E’ il tassello centrale del mosaico del risanamento disegnato dall’ad Lovaglio: l’esodo incentivato di 3.500 dipendenti entro il 30 novembre, per poter sfruttare le agevolazioni previdenziali e i sette anni di ’scivolo’ verso la pensione. Da finanziare con il fondo di solidarietà, irrobustito da 800 milioni dell’aumento che dovrebbero essere sul piatto entro il 12 novembre.

Stando alle stime dei sindacati, ci sarebbero anche richieste maggiori rispetto ai 3.500 posti disponibili. E questo è un segnale a doppia lettura: un’apertura di credibilità verso il piano industriale di Lovaglio, una voglia crescente di fuga da Rocca Salimbeni da parte dell’esercito di 21mila montepaschini. A riprova che il vecchio detto ’se incontri tre persone a Siena uno lavora al Monte, un altro è pensionato del Monte e il terzo aspira ad entrare al Monte’ appartiene all’archeologia bancaria della città.

Tornando all’iter dell’aumento di capitale, il management di Rocca Salimbeni ha già inviato alla Consob il prospetto, con tutte le caratteristiche che avrà l’operazione. A partire dal miliardo e 600 milioni sottoscritti dal Ministero dell’Economia e, di riflesso, dai 900 milioni che dovranno essere riservati ai privati. Un passaggio essenziale, poi il dossier tornerà in consiglio d’amministrazione a Rocca Salimbeni. Sarà il cda a fissare il prezzo delle azioni. Tutto dovrebbe avvenire entro la prima metà di ottobre, con il consiglio convocato per il 6 o 7 e il lancio dell’aumento dal 12 ottobre.

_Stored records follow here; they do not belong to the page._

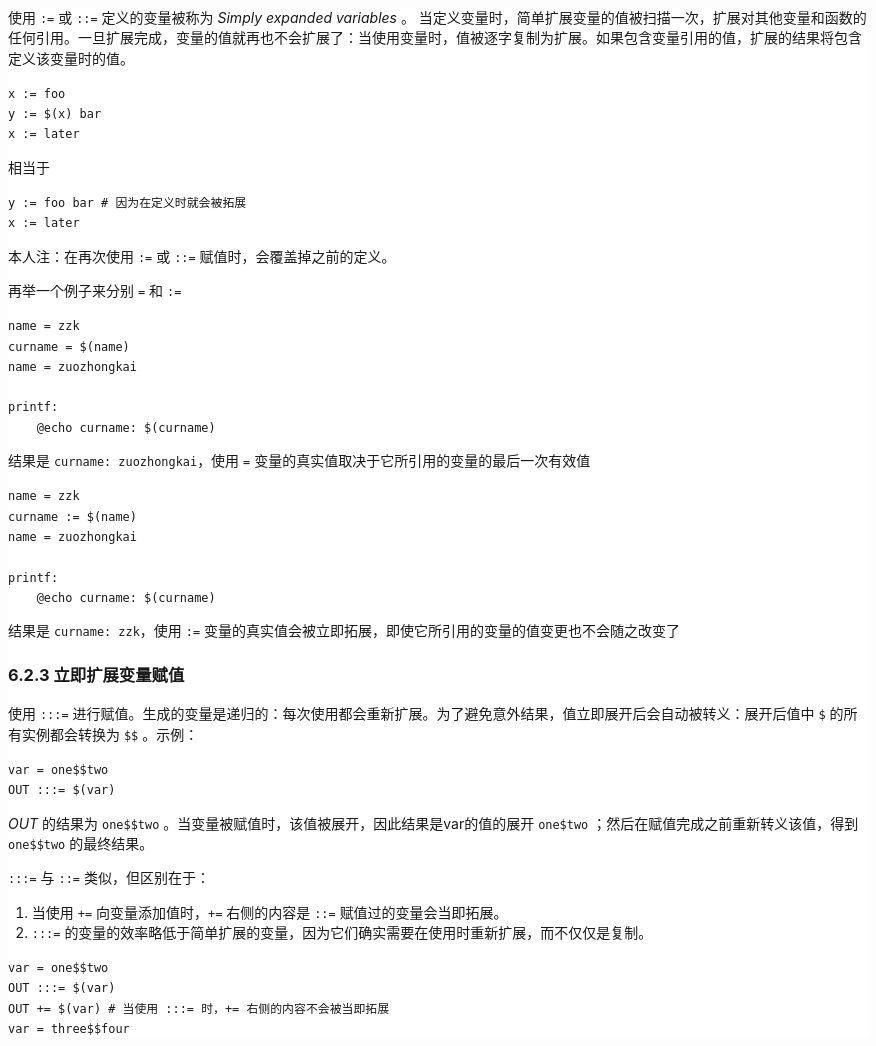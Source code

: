 使用 `:=` 或 `::=` 定义的变量被称为 _Simply expanded variables_ 。
当定义变量时，简单扩展变量的值被扫描一次，扩展对其他变量和函数的任何引用。一旦扩展完成，变量的值就再也不会扩展了：当使用变量时，值被逐字复制为扩展。如果包含变量引用的值，扩展的结果将包含定义该变量时的值。

```
x := foo
y := $(x) bar
x := later
```

相当于 

```
y := foo bar # 因为在定义时就会被拓展
x := later
```

本人注：在再次使用 `:=` 或 `::=` 赋值时，会覆盖掉之前的定义。

再举一个例子来分别 `=` 和 `:=`

```
name = zzk
curname = $(name)
name = zuozhongkai

printf:
    @echo curname: $(curname)
```
结果是 `curname: zuozhongkai`，使用 `=` 变量的真实值取决于它所引用的变量的最后一次有效值

```
name = zzk
curname := $(name)
name = zuozhongkai

printf:
    @echo curname: $(curname)
```
结果是 `curname: zzk`，使用 `:=` 变量的真实值会被立即拓展，即使它所引用的变量的值变更也不会随之改变了
### 6.2.3 立即扩展变量赋值

使用 `:::=` 进行赋值。生成的变量是递归的：每次使用都会重新扩展。为了避免意外结果，值立即展开后会自动被转义：展开后值中 `$` 的所有实例都会转换为 `$$` 。示例：

```make
var = one$$two
OUT :::= $(var)
```
_OUT_ 的结果为 `one$$two` 。当变量被赋值时，该值被展开，因此结果是var的值的展开 `one$two` ；然后在赋值完成之前重新转义该值，得到 `one$$two` 的最终结果。

`:::=` 与 `::=` 类似，但区别在于：
1. 当使用 `+=` 向变量添加值时，`+=` 右侧的内容是 `::=` 赋值过的变量会当即拓展。
2. `:::=` 的变量的效率略低于简单扩展的变量，因为它们确实需要在使用时重新扩展，而不仅仅是复制。

```
var = one$$two
OUT :::= $(var)
OUT += $(var) # 当使用 :::= 时，+= 右侧的内容不会被当即拓展
var = three$$four
```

Lovaglio continua la sua raffica di incontri con i potenziali investitori istituzionali, bussa alla porta anche delle casse previdenziali e dei fondi pensione. Ma è chiaro che la trattativa cruciale, che non è ancora iniziata ufficialmente, è quella con Axa e Anima. I due partner industriali nella bancassurance e nel risparmio gestito potrebbero sottoscrivere una bella fetta della quota di capitale riservata ai privati, diventare azionisti stabili. E’ quello che si aspettano le otto banche del consorzio, per trasformare la presottoscrizione in una garanzia dell’inoptato.

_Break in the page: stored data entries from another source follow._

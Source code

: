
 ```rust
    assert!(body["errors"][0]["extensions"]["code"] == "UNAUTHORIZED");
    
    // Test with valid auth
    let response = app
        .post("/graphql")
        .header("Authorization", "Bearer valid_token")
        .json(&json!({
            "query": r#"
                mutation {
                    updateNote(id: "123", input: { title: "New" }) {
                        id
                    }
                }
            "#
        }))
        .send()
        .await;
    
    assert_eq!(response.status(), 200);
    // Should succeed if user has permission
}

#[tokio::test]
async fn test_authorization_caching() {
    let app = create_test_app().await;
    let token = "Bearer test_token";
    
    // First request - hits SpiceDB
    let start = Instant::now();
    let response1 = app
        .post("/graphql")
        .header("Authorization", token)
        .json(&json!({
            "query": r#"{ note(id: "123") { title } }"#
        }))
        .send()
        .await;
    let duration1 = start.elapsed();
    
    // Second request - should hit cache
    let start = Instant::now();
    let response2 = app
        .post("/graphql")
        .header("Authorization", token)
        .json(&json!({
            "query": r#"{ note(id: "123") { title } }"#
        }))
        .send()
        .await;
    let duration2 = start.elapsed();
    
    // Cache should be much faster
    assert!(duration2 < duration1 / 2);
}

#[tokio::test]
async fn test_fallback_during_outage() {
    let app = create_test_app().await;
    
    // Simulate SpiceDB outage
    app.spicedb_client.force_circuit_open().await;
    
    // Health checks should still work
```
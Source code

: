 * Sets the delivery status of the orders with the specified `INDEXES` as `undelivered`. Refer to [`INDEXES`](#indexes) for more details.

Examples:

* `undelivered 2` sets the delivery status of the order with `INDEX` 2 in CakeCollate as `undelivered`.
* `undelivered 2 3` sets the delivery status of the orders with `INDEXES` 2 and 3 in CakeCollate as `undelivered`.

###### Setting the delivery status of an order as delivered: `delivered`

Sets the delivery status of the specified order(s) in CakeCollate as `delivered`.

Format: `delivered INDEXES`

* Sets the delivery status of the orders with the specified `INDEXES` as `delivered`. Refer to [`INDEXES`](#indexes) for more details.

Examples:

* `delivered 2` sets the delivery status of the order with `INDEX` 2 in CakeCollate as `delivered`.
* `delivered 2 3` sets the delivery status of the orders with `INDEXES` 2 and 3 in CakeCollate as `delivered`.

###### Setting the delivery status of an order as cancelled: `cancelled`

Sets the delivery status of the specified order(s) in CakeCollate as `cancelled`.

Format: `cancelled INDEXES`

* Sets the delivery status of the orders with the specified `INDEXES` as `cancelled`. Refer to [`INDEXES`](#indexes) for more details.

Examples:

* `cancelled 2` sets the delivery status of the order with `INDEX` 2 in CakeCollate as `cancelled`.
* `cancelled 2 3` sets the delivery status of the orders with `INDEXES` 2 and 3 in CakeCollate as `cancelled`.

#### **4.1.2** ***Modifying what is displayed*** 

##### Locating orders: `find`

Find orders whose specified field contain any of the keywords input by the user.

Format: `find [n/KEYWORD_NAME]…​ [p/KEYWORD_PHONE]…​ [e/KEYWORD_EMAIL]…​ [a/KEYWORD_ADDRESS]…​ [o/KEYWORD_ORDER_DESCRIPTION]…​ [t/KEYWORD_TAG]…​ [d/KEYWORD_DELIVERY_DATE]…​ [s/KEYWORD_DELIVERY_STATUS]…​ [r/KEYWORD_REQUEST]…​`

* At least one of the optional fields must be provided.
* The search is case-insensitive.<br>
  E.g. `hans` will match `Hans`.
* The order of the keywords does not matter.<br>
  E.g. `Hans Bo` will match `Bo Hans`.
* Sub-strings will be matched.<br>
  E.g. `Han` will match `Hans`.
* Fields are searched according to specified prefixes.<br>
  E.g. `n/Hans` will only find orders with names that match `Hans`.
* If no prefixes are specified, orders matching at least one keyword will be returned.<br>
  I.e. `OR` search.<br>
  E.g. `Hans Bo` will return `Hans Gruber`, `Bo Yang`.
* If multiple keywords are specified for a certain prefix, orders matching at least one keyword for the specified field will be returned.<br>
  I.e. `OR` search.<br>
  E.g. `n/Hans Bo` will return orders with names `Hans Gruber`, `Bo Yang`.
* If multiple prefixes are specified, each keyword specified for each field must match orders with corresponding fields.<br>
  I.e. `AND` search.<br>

Sia Giuseppe Castagna, ad di Banco Bpm, che Andrea Orcel, dominus di UniCredit, negano di voler aprire il dossier Mps: "Un’aggregazione con Mps non è sul tavolo - ha detto Castagna - non lo è mai stata in questi due anni. Non voglio fare un’altra ristrutturazione, vorrei fare un’altra operazione, se ce ne fossero le possibilità, con una banca già pronta alla ripartenza". "Una fusione non è di attualità" ha fatto eco Orcel.